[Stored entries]
________________

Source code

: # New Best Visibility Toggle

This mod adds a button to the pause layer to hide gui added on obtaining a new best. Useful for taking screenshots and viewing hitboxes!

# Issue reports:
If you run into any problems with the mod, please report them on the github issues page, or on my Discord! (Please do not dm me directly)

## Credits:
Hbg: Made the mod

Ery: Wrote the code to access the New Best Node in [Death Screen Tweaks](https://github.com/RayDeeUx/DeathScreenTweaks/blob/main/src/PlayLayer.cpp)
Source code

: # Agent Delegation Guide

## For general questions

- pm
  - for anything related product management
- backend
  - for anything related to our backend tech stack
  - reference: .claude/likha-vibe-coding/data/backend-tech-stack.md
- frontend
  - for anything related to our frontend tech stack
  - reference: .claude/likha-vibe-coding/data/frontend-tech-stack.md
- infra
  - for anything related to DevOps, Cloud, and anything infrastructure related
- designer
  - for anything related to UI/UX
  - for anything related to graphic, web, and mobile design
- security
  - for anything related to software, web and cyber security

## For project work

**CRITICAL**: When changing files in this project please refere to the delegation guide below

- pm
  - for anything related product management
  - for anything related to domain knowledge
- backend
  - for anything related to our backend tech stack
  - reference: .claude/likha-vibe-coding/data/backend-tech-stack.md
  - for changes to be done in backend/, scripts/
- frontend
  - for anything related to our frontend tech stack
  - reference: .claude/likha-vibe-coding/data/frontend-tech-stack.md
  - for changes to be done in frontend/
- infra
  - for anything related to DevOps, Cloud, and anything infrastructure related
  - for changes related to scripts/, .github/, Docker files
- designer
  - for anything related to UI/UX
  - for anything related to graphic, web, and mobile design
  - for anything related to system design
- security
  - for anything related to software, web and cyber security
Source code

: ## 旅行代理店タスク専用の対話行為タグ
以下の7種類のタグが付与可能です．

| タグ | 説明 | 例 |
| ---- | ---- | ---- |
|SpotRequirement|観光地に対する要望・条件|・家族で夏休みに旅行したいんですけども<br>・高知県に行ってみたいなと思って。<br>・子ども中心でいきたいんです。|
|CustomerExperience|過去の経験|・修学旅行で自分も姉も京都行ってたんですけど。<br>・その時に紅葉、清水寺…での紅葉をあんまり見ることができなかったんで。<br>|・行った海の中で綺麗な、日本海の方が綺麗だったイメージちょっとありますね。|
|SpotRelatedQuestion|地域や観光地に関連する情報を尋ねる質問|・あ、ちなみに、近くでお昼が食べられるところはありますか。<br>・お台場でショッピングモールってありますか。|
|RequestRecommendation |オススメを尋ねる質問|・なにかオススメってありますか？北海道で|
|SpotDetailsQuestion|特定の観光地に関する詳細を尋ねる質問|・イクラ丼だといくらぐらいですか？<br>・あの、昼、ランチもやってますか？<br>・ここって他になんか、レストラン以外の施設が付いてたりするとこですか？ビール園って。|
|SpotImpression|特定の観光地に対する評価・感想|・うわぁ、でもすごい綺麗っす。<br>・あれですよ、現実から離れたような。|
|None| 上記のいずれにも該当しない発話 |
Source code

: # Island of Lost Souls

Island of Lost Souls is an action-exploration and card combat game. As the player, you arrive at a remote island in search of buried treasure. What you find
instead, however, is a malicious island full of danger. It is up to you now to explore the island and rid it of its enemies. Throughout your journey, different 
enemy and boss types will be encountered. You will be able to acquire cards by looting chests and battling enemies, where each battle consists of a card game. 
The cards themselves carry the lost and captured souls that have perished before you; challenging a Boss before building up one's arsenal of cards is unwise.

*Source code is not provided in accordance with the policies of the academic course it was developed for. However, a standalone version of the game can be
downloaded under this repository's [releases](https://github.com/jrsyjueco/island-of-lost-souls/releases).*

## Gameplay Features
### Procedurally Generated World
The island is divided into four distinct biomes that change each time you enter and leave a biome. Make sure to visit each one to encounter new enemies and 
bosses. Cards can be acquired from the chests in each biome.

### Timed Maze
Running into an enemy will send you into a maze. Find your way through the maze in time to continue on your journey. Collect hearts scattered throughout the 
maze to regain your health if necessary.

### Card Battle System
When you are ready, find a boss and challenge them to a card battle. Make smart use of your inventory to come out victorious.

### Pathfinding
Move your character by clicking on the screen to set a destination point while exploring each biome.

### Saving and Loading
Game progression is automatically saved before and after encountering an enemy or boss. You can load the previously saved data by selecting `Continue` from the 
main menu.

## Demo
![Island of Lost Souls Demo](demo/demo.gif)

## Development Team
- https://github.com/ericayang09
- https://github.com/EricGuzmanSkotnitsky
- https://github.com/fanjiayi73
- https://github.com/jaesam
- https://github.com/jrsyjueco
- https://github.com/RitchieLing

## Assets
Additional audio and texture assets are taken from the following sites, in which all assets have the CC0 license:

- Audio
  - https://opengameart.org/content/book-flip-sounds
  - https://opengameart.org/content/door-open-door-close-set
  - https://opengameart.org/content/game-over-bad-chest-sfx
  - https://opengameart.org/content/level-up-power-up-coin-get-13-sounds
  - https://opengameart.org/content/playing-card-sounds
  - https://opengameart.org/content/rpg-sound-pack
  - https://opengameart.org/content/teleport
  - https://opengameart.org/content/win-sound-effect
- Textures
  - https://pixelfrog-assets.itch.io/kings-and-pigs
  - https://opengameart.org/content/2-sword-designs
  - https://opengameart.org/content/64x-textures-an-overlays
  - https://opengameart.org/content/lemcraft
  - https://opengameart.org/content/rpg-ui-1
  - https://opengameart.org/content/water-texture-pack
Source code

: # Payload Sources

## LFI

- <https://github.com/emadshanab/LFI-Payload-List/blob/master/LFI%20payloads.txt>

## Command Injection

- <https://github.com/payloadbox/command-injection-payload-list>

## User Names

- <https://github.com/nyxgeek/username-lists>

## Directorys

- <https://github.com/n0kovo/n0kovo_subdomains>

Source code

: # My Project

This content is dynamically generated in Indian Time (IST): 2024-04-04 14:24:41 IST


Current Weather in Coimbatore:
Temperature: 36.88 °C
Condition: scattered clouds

________________

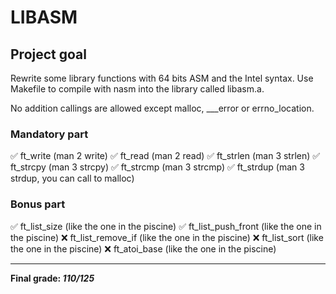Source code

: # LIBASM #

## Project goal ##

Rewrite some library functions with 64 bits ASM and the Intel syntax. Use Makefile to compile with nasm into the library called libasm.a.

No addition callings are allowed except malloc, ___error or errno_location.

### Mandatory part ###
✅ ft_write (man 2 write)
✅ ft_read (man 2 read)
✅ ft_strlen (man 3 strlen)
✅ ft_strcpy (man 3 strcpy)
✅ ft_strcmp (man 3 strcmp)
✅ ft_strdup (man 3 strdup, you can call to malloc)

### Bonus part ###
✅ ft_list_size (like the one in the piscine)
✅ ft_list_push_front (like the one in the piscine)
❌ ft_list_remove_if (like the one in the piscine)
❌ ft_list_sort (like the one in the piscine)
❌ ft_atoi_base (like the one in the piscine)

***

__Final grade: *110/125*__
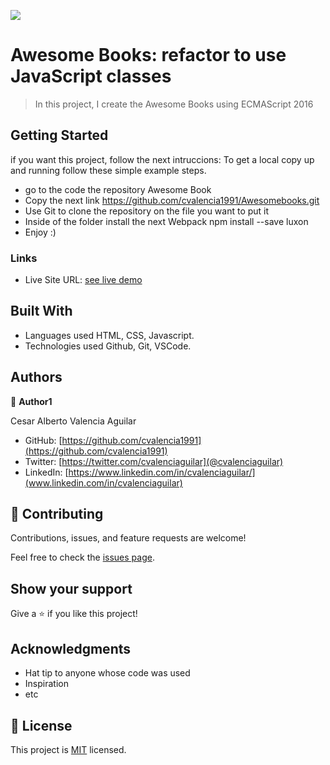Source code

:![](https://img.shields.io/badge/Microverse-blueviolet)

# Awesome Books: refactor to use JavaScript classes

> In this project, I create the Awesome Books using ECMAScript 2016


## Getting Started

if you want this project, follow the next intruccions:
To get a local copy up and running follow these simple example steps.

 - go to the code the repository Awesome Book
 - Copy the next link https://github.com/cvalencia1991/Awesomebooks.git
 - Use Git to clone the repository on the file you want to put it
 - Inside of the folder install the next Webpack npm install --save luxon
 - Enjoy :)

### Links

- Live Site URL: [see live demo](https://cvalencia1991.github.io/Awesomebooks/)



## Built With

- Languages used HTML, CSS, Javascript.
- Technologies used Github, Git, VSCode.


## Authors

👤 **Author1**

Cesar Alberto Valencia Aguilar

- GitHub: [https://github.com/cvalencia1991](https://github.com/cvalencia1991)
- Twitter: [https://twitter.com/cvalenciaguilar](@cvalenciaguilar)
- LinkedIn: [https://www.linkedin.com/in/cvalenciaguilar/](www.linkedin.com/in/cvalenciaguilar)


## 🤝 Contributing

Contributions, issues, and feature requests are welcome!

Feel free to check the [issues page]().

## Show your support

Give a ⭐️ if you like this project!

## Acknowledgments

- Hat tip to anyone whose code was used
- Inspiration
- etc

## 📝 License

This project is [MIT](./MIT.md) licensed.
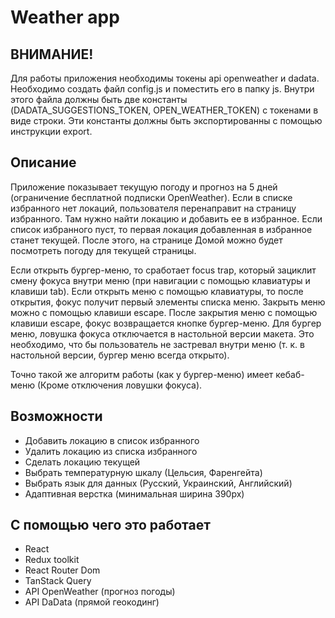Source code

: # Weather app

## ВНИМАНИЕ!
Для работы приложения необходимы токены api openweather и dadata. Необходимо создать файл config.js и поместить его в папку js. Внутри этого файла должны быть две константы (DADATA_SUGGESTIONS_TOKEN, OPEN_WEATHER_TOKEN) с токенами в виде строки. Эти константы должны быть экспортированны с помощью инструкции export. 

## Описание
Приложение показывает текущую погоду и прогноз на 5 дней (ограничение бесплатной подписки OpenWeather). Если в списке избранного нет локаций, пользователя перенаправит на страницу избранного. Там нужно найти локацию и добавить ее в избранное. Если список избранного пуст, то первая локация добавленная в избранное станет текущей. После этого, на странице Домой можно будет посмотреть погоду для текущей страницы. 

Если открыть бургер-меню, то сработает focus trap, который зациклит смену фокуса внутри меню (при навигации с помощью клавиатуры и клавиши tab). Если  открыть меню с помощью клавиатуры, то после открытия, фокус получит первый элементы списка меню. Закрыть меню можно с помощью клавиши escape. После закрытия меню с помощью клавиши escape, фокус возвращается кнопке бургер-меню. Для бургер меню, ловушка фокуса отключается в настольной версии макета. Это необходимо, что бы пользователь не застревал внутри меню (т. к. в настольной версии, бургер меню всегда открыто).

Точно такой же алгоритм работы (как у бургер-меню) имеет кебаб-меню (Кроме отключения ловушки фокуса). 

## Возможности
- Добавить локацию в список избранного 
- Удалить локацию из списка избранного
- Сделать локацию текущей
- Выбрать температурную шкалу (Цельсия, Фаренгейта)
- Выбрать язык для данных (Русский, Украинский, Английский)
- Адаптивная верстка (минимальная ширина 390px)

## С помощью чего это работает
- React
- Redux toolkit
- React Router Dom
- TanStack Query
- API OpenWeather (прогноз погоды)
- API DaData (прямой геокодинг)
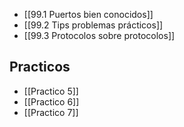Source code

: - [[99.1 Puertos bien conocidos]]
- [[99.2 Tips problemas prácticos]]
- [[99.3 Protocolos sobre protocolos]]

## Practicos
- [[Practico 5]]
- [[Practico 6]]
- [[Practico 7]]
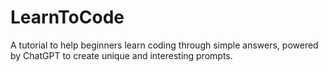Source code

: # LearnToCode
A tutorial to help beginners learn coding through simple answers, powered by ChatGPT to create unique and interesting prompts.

________________

**DIRECTIONS**
What are the lines, exactly as written above, from the line with "Для работы приложения" to the line with "Приложение показывает текущую", both included? Output only those.

**RESPONSE AREA**
Для работы приложения необходимы токены api openweather и dadata. Необходимо создать файл config.js и поместить его в папку js. Внутри этого файла должны быть две константы (DADATA_SUGGESTIONS_TOKEN, OPEN_WEATHER_TOKEN) с токенами в виде строки. Эти константы должны быть экспортированны с помощью инструкции export. 

## Описание
Приложение показывает текущую погоду и прогноз на 5 дней (ограничение бесплатной подписки OpenWeather). Если в списке избранного нет локаций, пользователя перенаправит на страницу избранного. Там нужно найти локацию и добавить ее в избранное. Если список избранного пуст, то первая локация добавленная в избранное станет текущей. После этого, на странице Домой можно будет посмотреть погоду для текущей страницы. 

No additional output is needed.